My door swings open, and I immediately sit up. The girl from the
stairs walks into my apartment uninvited. “Why are you crying?” She


closes the door behind her and leans against it, scanning my apartment with
curious eyes. “Why don’t you have any stuff?”
Even though she just barged in without permission, I’m too sad to be
upset about it. She doesn’t have boundaries.
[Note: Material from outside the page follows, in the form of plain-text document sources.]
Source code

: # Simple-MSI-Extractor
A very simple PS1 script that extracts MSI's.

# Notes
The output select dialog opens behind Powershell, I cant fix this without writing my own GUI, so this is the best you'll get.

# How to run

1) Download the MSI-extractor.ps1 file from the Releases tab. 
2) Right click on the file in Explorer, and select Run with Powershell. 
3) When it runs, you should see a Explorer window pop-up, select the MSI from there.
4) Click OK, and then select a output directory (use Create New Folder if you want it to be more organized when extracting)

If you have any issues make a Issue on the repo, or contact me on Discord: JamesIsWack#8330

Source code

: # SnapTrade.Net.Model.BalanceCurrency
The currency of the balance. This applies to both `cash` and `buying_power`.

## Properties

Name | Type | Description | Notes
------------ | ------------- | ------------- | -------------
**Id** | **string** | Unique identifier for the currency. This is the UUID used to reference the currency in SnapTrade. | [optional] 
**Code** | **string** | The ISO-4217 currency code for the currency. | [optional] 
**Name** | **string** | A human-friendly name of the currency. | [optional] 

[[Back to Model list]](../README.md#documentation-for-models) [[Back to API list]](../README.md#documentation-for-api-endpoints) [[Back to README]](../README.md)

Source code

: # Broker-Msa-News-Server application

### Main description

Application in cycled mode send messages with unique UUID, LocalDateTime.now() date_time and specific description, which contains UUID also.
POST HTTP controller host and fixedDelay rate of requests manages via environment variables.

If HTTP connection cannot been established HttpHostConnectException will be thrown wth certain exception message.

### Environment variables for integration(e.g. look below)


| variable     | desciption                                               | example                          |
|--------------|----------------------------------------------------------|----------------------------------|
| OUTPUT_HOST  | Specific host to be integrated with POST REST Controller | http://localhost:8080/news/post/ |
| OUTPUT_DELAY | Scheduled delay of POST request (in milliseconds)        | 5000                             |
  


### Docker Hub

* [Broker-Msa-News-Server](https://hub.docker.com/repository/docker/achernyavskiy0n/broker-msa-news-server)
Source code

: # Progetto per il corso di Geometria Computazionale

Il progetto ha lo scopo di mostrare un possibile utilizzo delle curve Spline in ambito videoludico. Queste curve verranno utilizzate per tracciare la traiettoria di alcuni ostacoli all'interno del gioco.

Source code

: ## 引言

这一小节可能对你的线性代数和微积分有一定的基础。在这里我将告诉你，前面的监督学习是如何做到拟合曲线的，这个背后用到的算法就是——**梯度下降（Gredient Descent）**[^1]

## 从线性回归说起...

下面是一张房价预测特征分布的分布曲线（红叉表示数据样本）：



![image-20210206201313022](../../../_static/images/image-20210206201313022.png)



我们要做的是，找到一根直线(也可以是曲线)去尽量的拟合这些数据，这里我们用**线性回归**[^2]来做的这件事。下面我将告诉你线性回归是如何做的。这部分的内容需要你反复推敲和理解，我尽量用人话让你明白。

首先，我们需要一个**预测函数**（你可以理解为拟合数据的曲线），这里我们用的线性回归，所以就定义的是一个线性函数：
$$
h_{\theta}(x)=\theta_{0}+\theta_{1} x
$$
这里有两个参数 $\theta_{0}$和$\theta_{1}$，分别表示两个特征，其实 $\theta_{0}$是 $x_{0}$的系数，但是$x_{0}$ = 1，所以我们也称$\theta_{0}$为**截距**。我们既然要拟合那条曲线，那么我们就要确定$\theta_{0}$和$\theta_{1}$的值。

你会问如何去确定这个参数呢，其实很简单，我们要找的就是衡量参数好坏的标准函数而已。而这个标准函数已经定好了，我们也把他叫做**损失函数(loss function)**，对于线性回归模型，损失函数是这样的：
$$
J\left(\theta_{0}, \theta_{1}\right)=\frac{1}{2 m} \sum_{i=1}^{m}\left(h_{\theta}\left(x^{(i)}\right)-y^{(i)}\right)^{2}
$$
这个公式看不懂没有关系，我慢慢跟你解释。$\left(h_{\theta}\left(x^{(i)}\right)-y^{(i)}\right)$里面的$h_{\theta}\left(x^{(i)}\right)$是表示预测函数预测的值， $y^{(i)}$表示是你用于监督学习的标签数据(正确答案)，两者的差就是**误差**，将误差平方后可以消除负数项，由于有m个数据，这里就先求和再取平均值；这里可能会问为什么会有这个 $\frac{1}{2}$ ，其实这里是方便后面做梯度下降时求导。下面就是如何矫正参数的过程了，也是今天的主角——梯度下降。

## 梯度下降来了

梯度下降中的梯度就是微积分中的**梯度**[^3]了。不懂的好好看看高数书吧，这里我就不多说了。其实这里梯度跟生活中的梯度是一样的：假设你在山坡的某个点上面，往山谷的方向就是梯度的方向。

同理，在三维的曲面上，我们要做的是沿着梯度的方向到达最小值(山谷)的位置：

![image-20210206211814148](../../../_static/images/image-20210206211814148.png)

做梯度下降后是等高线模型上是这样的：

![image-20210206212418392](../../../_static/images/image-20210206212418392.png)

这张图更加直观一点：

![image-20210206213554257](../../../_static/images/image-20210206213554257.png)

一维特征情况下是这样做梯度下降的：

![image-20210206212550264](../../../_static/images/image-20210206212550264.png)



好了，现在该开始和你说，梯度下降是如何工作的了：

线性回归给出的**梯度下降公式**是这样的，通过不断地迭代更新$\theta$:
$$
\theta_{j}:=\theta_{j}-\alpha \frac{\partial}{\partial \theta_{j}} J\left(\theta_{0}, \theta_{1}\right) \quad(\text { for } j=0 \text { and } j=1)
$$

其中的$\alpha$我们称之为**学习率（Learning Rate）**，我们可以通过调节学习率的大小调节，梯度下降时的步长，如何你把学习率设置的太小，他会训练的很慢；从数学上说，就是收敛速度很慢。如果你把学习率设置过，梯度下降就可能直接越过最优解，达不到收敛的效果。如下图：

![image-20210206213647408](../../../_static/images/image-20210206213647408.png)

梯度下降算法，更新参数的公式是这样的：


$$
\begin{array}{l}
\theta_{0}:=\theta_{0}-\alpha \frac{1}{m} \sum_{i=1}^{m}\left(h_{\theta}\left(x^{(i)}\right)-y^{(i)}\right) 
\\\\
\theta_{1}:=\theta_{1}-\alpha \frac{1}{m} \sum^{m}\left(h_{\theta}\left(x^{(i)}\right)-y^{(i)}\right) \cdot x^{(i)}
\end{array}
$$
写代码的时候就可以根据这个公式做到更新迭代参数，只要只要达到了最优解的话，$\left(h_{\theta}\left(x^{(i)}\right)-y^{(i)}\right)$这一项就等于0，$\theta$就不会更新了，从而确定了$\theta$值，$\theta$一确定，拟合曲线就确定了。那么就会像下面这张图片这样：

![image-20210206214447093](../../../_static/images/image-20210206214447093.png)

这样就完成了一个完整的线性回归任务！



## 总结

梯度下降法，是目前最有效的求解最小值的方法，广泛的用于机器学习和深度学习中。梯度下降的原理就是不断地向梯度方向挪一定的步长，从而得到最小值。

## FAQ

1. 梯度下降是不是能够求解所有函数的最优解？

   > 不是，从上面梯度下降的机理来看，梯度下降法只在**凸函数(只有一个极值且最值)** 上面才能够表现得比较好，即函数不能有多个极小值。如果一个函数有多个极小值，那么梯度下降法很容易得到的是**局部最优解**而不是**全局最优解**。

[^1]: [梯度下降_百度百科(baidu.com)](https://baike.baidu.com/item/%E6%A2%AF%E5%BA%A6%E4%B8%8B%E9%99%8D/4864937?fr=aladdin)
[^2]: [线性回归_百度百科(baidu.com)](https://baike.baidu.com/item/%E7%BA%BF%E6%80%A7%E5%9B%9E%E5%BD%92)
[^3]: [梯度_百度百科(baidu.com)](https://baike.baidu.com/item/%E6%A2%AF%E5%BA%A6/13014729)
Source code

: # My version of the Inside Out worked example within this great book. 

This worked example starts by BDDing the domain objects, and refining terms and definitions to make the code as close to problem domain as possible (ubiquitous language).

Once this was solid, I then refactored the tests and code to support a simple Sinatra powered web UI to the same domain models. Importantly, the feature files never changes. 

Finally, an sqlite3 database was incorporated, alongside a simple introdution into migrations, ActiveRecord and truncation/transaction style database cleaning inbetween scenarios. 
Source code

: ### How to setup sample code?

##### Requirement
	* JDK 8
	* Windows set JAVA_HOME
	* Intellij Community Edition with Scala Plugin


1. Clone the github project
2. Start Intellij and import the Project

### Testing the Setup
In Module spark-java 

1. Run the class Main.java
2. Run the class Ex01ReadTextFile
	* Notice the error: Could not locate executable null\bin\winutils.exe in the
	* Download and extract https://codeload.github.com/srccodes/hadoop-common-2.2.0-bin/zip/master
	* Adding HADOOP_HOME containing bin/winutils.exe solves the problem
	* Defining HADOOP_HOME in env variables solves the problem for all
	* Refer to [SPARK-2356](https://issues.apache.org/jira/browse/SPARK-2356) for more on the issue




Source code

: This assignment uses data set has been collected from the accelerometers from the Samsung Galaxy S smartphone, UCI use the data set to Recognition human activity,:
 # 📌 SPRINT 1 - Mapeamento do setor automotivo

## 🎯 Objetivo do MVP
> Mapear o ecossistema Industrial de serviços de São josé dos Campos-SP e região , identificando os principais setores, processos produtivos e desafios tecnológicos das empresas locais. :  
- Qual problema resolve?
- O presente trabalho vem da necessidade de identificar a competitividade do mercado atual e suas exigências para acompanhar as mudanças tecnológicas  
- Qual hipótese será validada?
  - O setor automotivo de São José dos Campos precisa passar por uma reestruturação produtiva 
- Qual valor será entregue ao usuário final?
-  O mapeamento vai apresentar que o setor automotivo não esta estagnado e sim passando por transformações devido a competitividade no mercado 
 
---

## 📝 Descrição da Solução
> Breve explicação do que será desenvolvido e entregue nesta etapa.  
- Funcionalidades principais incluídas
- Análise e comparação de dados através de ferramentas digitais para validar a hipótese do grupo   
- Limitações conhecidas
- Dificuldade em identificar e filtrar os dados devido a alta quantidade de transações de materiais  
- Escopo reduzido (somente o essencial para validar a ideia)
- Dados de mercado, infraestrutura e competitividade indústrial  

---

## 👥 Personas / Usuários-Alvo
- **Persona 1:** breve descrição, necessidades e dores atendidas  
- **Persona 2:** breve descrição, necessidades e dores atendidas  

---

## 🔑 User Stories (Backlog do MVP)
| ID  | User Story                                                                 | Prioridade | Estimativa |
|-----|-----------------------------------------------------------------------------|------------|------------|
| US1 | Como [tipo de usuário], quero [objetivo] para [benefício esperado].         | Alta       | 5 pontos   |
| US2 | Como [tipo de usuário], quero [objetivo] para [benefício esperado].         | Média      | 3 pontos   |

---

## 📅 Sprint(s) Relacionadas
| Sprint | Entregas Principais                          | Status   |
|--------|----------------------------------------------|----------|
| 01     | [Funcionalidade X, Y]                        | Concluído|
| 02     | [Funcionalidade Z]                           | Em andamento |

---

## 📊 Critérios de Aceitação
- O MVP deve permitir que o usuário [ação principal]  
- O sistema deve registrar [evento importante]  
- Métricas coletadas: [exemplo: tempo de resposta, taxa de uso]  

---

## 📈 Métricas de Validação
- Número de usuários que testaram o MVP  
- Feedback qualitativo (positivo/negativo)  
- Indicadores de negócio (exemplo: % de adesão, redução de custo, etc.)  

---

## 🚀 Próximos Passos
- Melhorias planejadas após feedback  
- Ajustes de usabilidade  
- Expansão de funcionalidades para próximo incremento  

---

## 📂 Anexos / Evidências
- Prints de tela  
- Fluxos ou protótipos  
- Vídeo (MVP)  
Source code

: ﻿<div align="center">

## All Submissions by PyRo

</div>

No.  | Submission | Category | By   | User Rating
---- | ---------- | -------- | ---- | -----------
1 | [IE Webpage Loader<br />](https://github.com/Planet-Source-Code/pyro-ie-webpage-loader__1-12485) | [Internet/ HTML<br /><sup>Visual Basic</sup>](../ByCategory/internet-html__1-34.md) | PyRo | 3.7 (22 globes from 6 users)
Good to know.
“I just moved in,” I say, explaining my lack of stuff.
The girl walks to my refrigerator and opens it. She sees the half-eaten
package of Lunchables I left this morning, and she grabs it. “Can I have
this?”
At least she waits for permission before she eats it. “Sure.”
She takes a bite out of a cracker, but then her eyes get wide and she
tosses the Lunchables on the counter. “Oh, you have a kitten!” She walks
over to the kitten and picks her up. “My mom won’t let me have a kitten—
did you get it from Ruth?”
Any other time, I’d welcome her. Really. But I just don’t have the
strength to be friendly during one of the worst moments of my life. I need
to have a decent breakdown, and I can’t do that with her here. “Can you
please go?” I say it as nicely as possible, but asking someone to leave you
alone can never not sting.
“One time when I was like five, I’m seventeen now, but when I was
five, I had a kitten, but it got worms and died.”
“I’m sorry.” She still hasn’t closed the refrigerator.
“What’s her name?”
“I haven’t named her yet.” Did she not hear me ask her to leave?
“Why are you so poor?”
“What makes you think I’m poor?”
“You don’t have any food or a bed or stuff.”
“I’ve been in prison.” Maybe that’ll scare her off.
“My dad is in prison. Do you know him?”
“No.”
“But I haven’t even told you his name.”
“I was in an all-female prison.”
“Able Darby. That’s his name, do you know him?”
“No.”
“Why are you crying?”
I get off the mattress and walk to the refrigerator and shut it.
“Did someone hurt you? Why are you crying?”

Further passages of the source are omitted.